| RECORDED DATA |
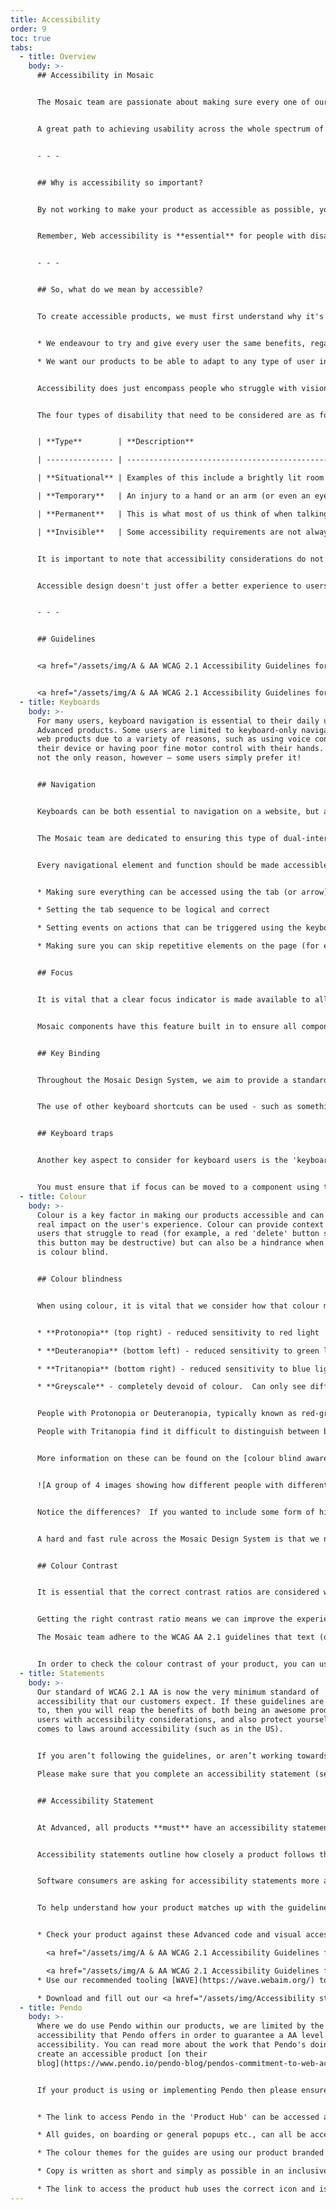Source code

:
 ```yaml
---
title: Accessibility
order: 9
toc: true
tabs:
  - title: Overview
    body: >-
      ## Accessibility in Mosaic


      The Mosaic team are passionate about making sure every one of our products is fully inclusive and offers the very best user experience for all of our users. 


      A great path to achieving usability across the whole spectrum of our users is by following the WCAG 2.1 AA guidelines. We are trying our hardest to follow these guidelines as closely as we can to ensure Mosaic is as accessible as possible, but in some areas this is not currently possible due to things like technology limitations. Making content accessible is a continual process, and we are working towards making every single component, pattern and guideline as accessible as possible – as such, if something does not currently match these guidelines, you can be sure that a plan to achieve that goal is in place across the whole system. Anywhere we are not following the guidelines in our products is spelled out in our accessibility statements, with a clear plan for how and when we will achieve it.


      - - -


      ## Why is accessibility so important?


      By not working to make your product as accessible as possible, you are alienating some potential users of your products. WCAG AA 2.1 is a worldwide industry standard, and accessibility statements are an incredibly useful tool to be transparent about your efforts to be as inclusive as possible – as such, we want to make sure that we are ready to show the world how accessible we are, and where we are planning to improve and when. This feeds into our ethos that every user is important, no matter what their accessibility needs are.


      Remember, Web accessibility is **essential** for people with disabilities, but it's **useful** for everyone.


      - - -


      ## So, what do we mean by accessible?


      To create accessible products, we must first understand why it's important. To Advanced, an accessible product aims to achieve the following two principles:


      * We endeavour to try and give every user the same benefits, regardless of ability or who they are

      * We want our products to be able to adapt to any type of user in any environment, and in any context


      Accessibility does just encompass people who struggle with vision, or can't use a mouse. Often, people fall into the trap of only thinking about permanent physical disabilities when making decisions about designs. It's important to remember there are other forms of disability which are not only about someone's physical capabilities, but also their environment or situation. Accessibility can also apply to short-term, temporary and/or invisible factors.


      The four types of disability that need to be considered are as follows:


      | **Type**        | **Description**                                                                                                                                                                                                                                                                      |

      | --------------- | ------------------------------------------------------------------------------------------------------------------------------------------------------------------------------------------------------------------------------------------------------------------------------------ |

      | **Situational** | Examples of this include a brightly lit room or area where a person with 'typical' vision is working, this could affect how easy a screen is to view. Similarly, someone in a busy office may not be able to listen to audio or have their sound on.                                 |

      | **Temporary**   | An injury to a hand or an arm (or even an eye!) may prevent someone from using a mouse, keyboard, or screen for a short time, but they will be able to use them once they have recovered.                                                                                            |

      | **Permanent**   | This is what most of us think of when talking about "disability." An accessibility issue that affects how the user can interact with our software on a permanent basis. This covers things like blindness, dyslexia, and MS.                                                         |

      | **Invisible**   | Some accessibility requirements are not always visible, this includes diseases like chron's, colitis, mental health conditions, types of pain and many more. When looking at someone with an invisible issue, you may not be immediately obvious that they have accessibility needs. |


      It is important to note that accessibility considerations do not always fall into one category. For example, someone recovering from a brain injury could have an issue that was both invisible and temporary.


      Accessible design doesn't just offer a better experience to users with accessibility considerations; a truly good user experience is fully inclusive for everyone **no matter who they are**.


      - - -


      ## Guidelines


      <a href="/assets/img/A & AA WCAG 2.1 Accessibility Guidelines for Visual elements.docx.zip" target="_blank" class="mcc=button--primary"><span class="mcc-button__label">Download accessibility guidelines for visual elements</span></a>


      <a href="/assets/img/A & AA WCAG 2.1 Accessibility Guidelines for Visual elements.docx.zip" target="_blank" class="mcc=button--primary"><span class="mcc-button__label">Download accessibility guidelines for code elements</span></a>
  - title: Keyboards
    body: >-
      For many users, keyboard navigation is essential to their daily use of
      Advanced products. Some users are limited to keyboard-only navigation in
      web products due to a variety of reasons, such as using voice control for
      their device or having poor fine motor control with their hands. This is
      not the only reason, however – some users simply prefer it!


      ## Navigation


      Keyboards can be both essential to navigation on a website, but also can solve some simple UX problems. Imagine a data entry clerk - they may need to enter 100+ transactions every single day.  They are using a piece of software that means that after every few steps in the data entry, they have to stop typing, grab their mouse and move the cursor to a new point on the page, or click a button to continue their process.  Not ideal, right? This is what's known as "dual-interaction" – the user needs to use two different devices to interact with the page. On the one hand, this is an irritating and repetitive task that the user has to take regardless of their accessibility requirements, but on the other hand a user that **can't** use a mouse finds themselves stuck – they can't complete the task. To rectify these, the solution is a simple step of allowing the user to use the tab key to move the focus on the screen and use the enter key to function as the click of a mouse.


      The Mosaic team are dedicated to ensuring this type of dual-interaction is not required, and are making every effort to ensure our components and pages are keyboard friendly.


      Every navigational element and function should be made accessible via the keyboard.  This includes (but is not limited to):


      * Making sure everything can be accessed using the tab (or arrow) keys

      * Setting the tab sequence to be logical and correct

      * Setting events on actions that can be triggered using the keyboard (onClicks etc.)

      * Making sure you can skip repetitive elements on the page (for example the navigation).


      ## Focus


      It is vital that a clear focus indicator is made available to all navigable content so that when the user is using a keyboard to move around the page or product, a clear indication of where they are is necessary. 


      Mosaic components have this feature built in to ensure all components have an obvious focus indicator - in our case, a change in border colour.


      ## Key Binding


      Throughout the Mosaic Design System, we aim to provide a standard suggestion for key binding in each component – however, it will be down to you and how you implement each component to ensure correct tab sequences and page layouts. We cannot cater for every eventuality, and this will require some use of good old common sense.


      The use of other keyboard shortcuts can be used - such as something like Ctrl+K to trigger other actions, but it should never use 'common' keyboard commands to do something other than its common use. For example, you should not use Ctrl+P to trigger an action when this is more commonly used for Print or Print screen.


      ## Keyboard traps


      Another key aspect to consider for keyboard users is the 'keyboard trap'. A keyboard trap is when a user's focus (i.e. what is currently 'in focus' while navigating with a keyboard) cannot be moved with a keyboard. To move the focus, the user will **have** to use another method, like a mouse.


      You must ensure that if focus can be moved to a component using the keyboard, then it must **also** allow focus to be moved away using the keyboard.  If the method of moving away requires anything more than simple arrow or tab navigation, then the user must be informed of this method. However, you should try your hardest to avoid any such situations. They should be a last resort.
  - title: Colour
    body: >-
      Colour is a key factor in making our products accessible and can have a
      real impact on the user's experience. Colour can provide context clues for
      users that struggle to read (for example, a red 'delete' button shows that
      this button may be destructive) but can also be a hindrance when someone
      is colour blind.


      ## Colour blindness


      When using colour, it is vital that we consider how that colour may be interpreted.  Not just by users without visual impairments, but by those using assistive technology or have one of the following types of colour blindness (with example images below):


      * **Protonopia** (top right) - reduced sensitivity to red light

      * **Deuteranopia** (bottom left) - reduced sensitivity to green light (this is the most common)

      * **Tritanopia** (bottom right) - reduced sensitivity to blue light (this one is extremely rare)

      * **Greyscale** - completely devoid of colour.  Can only see different shades of grey


      People with Protonopia or Deuteranopia, typically known as red-green colour blindness, find it difficult to distinguish between red, green, brown and orange.

      People with Tritanopia find it difficult to distinguish between blue, purple, grey, black and greens.


      More information on these can be found on the [colour blind awareness website](http://www.colourblindawareness.org/colour-blindness/types-of-colour-blindness/)


      ![A group of 4 images showing how different people with different visual impairments perceive different colours. Normal vision, Protanopia, Tritanopia and Deuteranopia.](/assets/img/colour-perception-images.png)


      Notice the differences?  If you wanted to include some form of highlighting on something like a data table, where you show warnings in red and positives in green, a user with this form of colour-blindness would not see any difference between the two.  Including an icon or text alongside that colour would go a long way to making the data table accessible to everyone.


      A hard and fast rule across the Mosaic Design System is that we never rely on colour alone to convey meaning to any part of our products.


      ## Colour Contrast


      It is essential that the correct contrast ratios are considered when developing new screens and products.  If the contrast is too low, users can find it difficult to distinguish important items on the page.


      Getting the right contrast ratio means we can improve the experience not only for users with low-contrast or colour-blind vision, but also for users who may be impacted by a temporary situation, such as screen glare or poorly-lit rooms.

      The Mosaic team adhere to the WCAG AA 2.1 guidelines that text (or visual representation of text) should have a minimum contrast ratio of 4.5:1.  There are a few exceptions to this, such as extra-large text (minimum 3:1), or logos and page decoration.


      In order to check the colour contrast of your product, you can use [this contrast checker](https://webaim.org/resources/contrastchecker/).
  - title: Statements
    body: >-
      Our standard of WCAG 2.1 AA is now the very minimum standard of
      accessibility that our customers expect. If these guidelines are adhered
      to, then you will reap the benefits of both being an awesome product for
      users with accessibility considerations, and also protect yourself when it
      comes to laws around accessibility (such as in the US).


      If you aren’t following the guidelines, or aren’t working towards it, you could be taken to court for disability discrimination, no matter where the users are based. It does not matter where the product is **based**, it matters where it is **used**.

      Please make sure that you complete an accessibility statement (see below) to show the customer and the users that you are working towards fully adhering to the WCAG AA 2.1 guidelines, or indeed that you already have done so.  


      ## Accessibility Statement


      At Advanced, all products **must** have an accessibility statement and it must be displayed within the product in a way where the user can access it from every page (similar to a privacy policy).


      Accessibility statements outline how closely a product follows the WCAG guidelines, and where the product falls short. It also outlines the plans for when the product will fix any of the accessibility issues the product may have. These dates **must** be met, otherwise it could be seen as discrimination and can leave you open for legal troubles.


      Software consumers are asking for accessibility statements more and more in recent years when they are looking at buying software. It is vital that these statements ready to go to take advantage of these opportunities – but also, it's just the **right thing to do**. Remember, a truly good user experience is fully inclusive for everyone **no matter who they are**.


      To help understand how your product matches up with the guidelines, you can follow these steps:


      * Check your product against these Advanced code and visual accessibility guidelines.

        <a href="/assets/img/A & AA WCAG 2.1 Accessibility Guidelines for Visual elements.docx.zip" target="_blank" class="mcc=button--primary"><span class="mcc-button__label">Download accessibility guidelines for visual elements</span></a>

        <a href="/assets/img/A & AA WCAG 2.1 Accessibility Guidelines for Visual elements.docx.zip" target="_blank" class="mcc=button--primary"><span class="mcc-button__label">Download accessibility guidelines for code elements</span></a>
      * Use our recommended tooling [WAVE](https://wave.webaim.org/) to assess how compliant your product is.

      * Download and fill out our <a href="/assets/img/Accessibility statement - Template.docx.zip" target="_blank" class="mcc=button--primary"><span class="mcc-button__label">Accessibility Statement Template</span></a> ready to be displayed on your site.
  - title: Pendo
    body: >-
      Where we do use Pendo within our products, we are limited by the levels of
      accessibility that Pendo offers in order to guarantee a AA level of
      accessibility. You can read more about the work that Pendo's doing to
      create an accessible product [on their
      blog](https://www.pendo.io/pendo-blog/pendos-commitment-to-web-accessibility/). 


      If your product is using or implementing Pendo then please ensure that you are adhering to the following guidelines so that we can ensure as much accessibility as possible:


      * The link to access Pendo in the 'Product Hub' can be accessed and operated using a keyboard as well as the contents within it.

      * All guides, on boarding or general popups etc., can all be accessed and operated by using a keyboard.

      * The colour themes for the guides are using our product branded colour theming and is signed off by your UX designer.

      * Copy is written as short and simply as possible in an inclusive manner. Please refer to the [Style Guide](/guidelines/style-guide) for more information.

      * The link to access the product hub uses the correct icon and is displayed in a way that follows good colour contrast.
---
```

| AIM OF THE EXERCISE |
Note each line above that contains "across" and copy it out.

| WRITTEN ANSWER |
      A great path to achieving usability across the whole spectrum of our users is by following the WCAG 2.1 AA guidelines. We are trying our hardest to follow these guidelines as closely as we can to ensure Mosaic is as accessible as possible, but in some areas this is not currently possible due to things like technology limitations. Making content accessible is a continual process, and we are working towards making every single component, pattern and guideline as accessible as possible – as such, if something does not currently match these guidelines, you can be sure that a plan to achieve that goal is in place across the whole system. Anywhere we are not following the guidelines in our products is spelled out in our accessibility statements, with a clear plan for how and when we will achieve it.
      A hard and fast rule across the Mosaic Design System is that we never rely on colour alone to convey meaning to any part of our products.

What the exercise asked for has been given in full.